However, the outcomes of CI vary among patients. Various factors affecting CI outcomes have been reported [Citation1], including early CI [Citation2], bilateral CI [Citation3], communication mode [Citation4], parent-child interaction rating [Citation5], socioeconomic status [Citation5], other associated symptoms and inner ear malformation or cochlear nerve deficiencies [Citation6,Citation7]. We previously reported a comprehensive study on the etiology of patients receiving CI, with special emphasis on genetic epidemiology, and revealed that the patients with genetic causes involving an ‘intra-cochlear’ etiology showed good CI outcomes [Citation8]. In addition, our recent systematic review and series of studies indicated satisfactory auditory performance after CI in patients with specific deafness gene mutations [Citation9,Citation10]. If the genetic mutation involves an ‘intra-cochlear’ etiology, there is potential for good CI outcomes [Citation10]. Therefore, it is important to identify the involved region inside/outside the cochlea by identifying the responsible gene.

Here, we report the results of a larger scale, multi-center retrospective epidemiological survey for pediatric CI performed in Japan. Further, in this study, we analyzed the clinical features for each etiological group as well as the effects of etiology on CI outcomes in terms of early auditory skill development as measured by Infant Toddler-Meaningful Auditory Integration Scale (IT-MAIS) and Meaningful Use of Speech Scale (MUSS), total development as measured by the Kyoto Scale of Psychological Development 2001 (KSPD) and Wechsler Intelligence Scale for Children (WISC-IV), monosyllable perception, speech intelligibility rating (SIR) and vocabulary development at school age as measured by the revised version of the Picture Vocabulary Test (PVT-R) and Word Fluency Test (WFT). The results of the present study will aid in more appropriate CI outcome assessment based on etiology and in selecting more appropriate intervention or habilitation programs.

Materials and methods

Subjects

We performed a multi-center epidemiological survey through use of an electrical data collection form, and retrospectively collected clinical data from congenital or early-onset HL children with CI. This epidemiological survey was distributed to five university hospitals and one medical center, and the clinical information listed in the Methods section was obtained from medical charts.
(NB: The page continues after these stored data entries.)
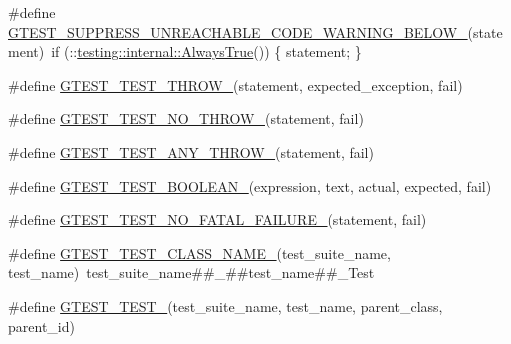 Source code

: \begin{DoxyCompactItemize}
\item 
\#define \mbox{\hyperlink{googletest-master_2googletest_2include_2gtest_2internal_2gtest-internal_8h_a2e66f7dfc5cb87e0fa0289f653173c69}{G\+T\+E\+S\+T\+\_\+\+S\+U\+P\+P\+R\+E\+S\+S\+\_\+\+U\+N\+R\+E\+A\+C\+H\+A\+B\+L\+E\+\_\+\+C\+O\+D\+E\+\_\+\+W\+A\+R\+N\+I\+N\+G\+\_\+\+B\+E\+L\+O\+W\+\_\+}}(statement)~if (\+::\mbox{\hyperlink{namespacetesting_1_1internal_a922c9da63cd4bf94fc473b9ecac76414}{testing\+::internal\+::\+Always\+True}}()) \{ statement; \}
\item 
\#define \mbox{\hyperlink{googletest-master_2googletest_2include_2gtest_2internal_2gtest-internal_8h_a3f71db93eaf30b0cfca9612b9ac32106}{G\+T\+E\+S\+T\+\_\+\+T\+E\+S\+T\+\_\+\+T\+H\+R\+O\+W\+\_\+}}(statement,  expected\+\_\+exception,  fail)
\item 
\#define \mbox{\hyperlink{googletest-master_2googletest_2include_2gtest_2internal_2gtest-internal_8h_a9a109d026b5a904646437d7570e13581}{G\+T\+E\+S\+T\+\_\+\+T\+E\+S\+T\+\_\+\+N\+O\+\_\+\+T\+H\+R\+O\+W\+\_\+}}(statement,  fail)
\item 
\#define \mbox{\hyperlink{googletest-master_2googletest_2include_2gtest_2internal_2gtest-internal_8h_af48bbd26d54d4afc5e4cef39b1c76ba3}{G\+T\+E\+S\+T\+\_\+\+T\+E\+S\+T\+\_\+\+A\+N\+Y\+\_\+\+T\+H\+R\+O\+W\+\_\+}}(statement,  fail)
\item 
\#define \mbox{\hyperlink{googletest-master_2googletest_2include_2gtest_2internal_2gtest-internal_8h_ae8912365e1d00a7a2bd248268c64aa1a}{G\+T\+E\+S\+T\+\_\+\+T\+E\+S\+T\+\_\+\+B\+O\+O\+L\+E\+A\+N\+\_\+}}(expression,  text,  actual,  expected,  fail)
\item 
\#define \mbox{\hyperlink{googletest-master_2googletest_2include_2gtest_2internal_2gtest-internal_8h_a1b37a3c446836d33040f3266a6236081}{G\+T\+E\+S\+T\+\_\+\+T\+E\+S\+T\+\_\+\+N\+O\+\_\+\+F\+A\+T\+A\+L\+\_\+\+F\+A\+I\+L\+U\+R\+E\+\_\+}}(statement,  fail)
\item 
\#define \mbox{\hyperlink{googletest-master_2googletest_2include_2gtest_2internal_2gtest-internal_8h_ad4bc4ec847a06e7de981e81c9bb116cf}{G\+T\+E\+S\+T\+\_\+\+T\+E\+S\+T\+\_\+\+C\+L\+A\+S\+S\+\_\+\+N\+A\+M\+E\+\_\+}}(test\+\_\+suite\+\_\+name,  test\+\_\+name)~test\+\_\+suite\+\_\+name\#\#\+\_\+\#\#test\+\_\+name\#\#\+\_\+\+Test
\item 
\#define \mbox{\hyperlink{googletest-master_2googletest_2include_2gtest_2internal_2gtest-internal_8h_ab43103f7842de04474e362689f782a46}{G\+T\+E\+S\+T\+\_\+\+T\+E\+S\+T\+\_\+}}(test\+\_\+suite\+\_\+name,  test\+\_\+name,  parent\+\_\+class,  parent\+\_\+id)
\end{DoxyCompactItemize}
A total of 308 cochlear implanted children were retrospectively registered into the database between July 2017 and June 2018. The average age of the CI children at registration was 10.1 years old (range, 1.6–23.6 years old), and the average age at CI surgery for these children was 2.9 years old (range, 0.8–19.0 years old). Among the 308 CI children, 172 were male and 135 were female, with the sex unknown in one case.

Methods

We collected the clinical information listed below from a review of medical charts; age, gender, result of newborn hearing screening, perinatal difficulties (low birth weight, newborn asphyxia, severe jaundice, persistent pulmonary hypertension, congenital infection), etiology of HL (result of genetic testing, inner ear malformation, cochlear nerve deficiencies, congenital cytomegalovirus infection, meningitis, syndromic HL), type of inner ear malformation if applicable, hereditary conditions (family history of HL), diagnostic age at HL, age at CI surgery, pre-operative hearing thresholds with or without hearing aid, post-CI operative hearing thresholds, CI setting (impedance, threshold current level: T-level, and comfortable current level: C-level), main communication mode, habilitation program and frequency, auditory skill development assessment (IT-MAIS [Citation11] and MUSS [Citation11]), total development assessment (KSPD [Citation12] and WISC-IV [Citation13]), Japanese monosyllable speech perception after CI, SIR [Citation14] and vocabulary development test results (PVT-R [Citation15] and WFT [Citation16]). We also collected information on the diagnosis of developmental disorders from the pediatrics departments of the participating institutions (Pervasive Developmental Disorders: PDD, Autism Spectrum Disorder: ASD, Attention-deficit hyperactivity disorder: ADHD, Attention-deficit disorder: ADD, Learning Disability: LD, and Mental retardation: MR) where applicable. We performed one-way ANOVA and Tukey’s HSD test for post-hoc comparative analysis to compare test results between groups. All analyses were conducted using the SPSS software version 28 (SPSS Inc., Chicago, Illinois, USA), and a p-value <.05 was considered statistically significant.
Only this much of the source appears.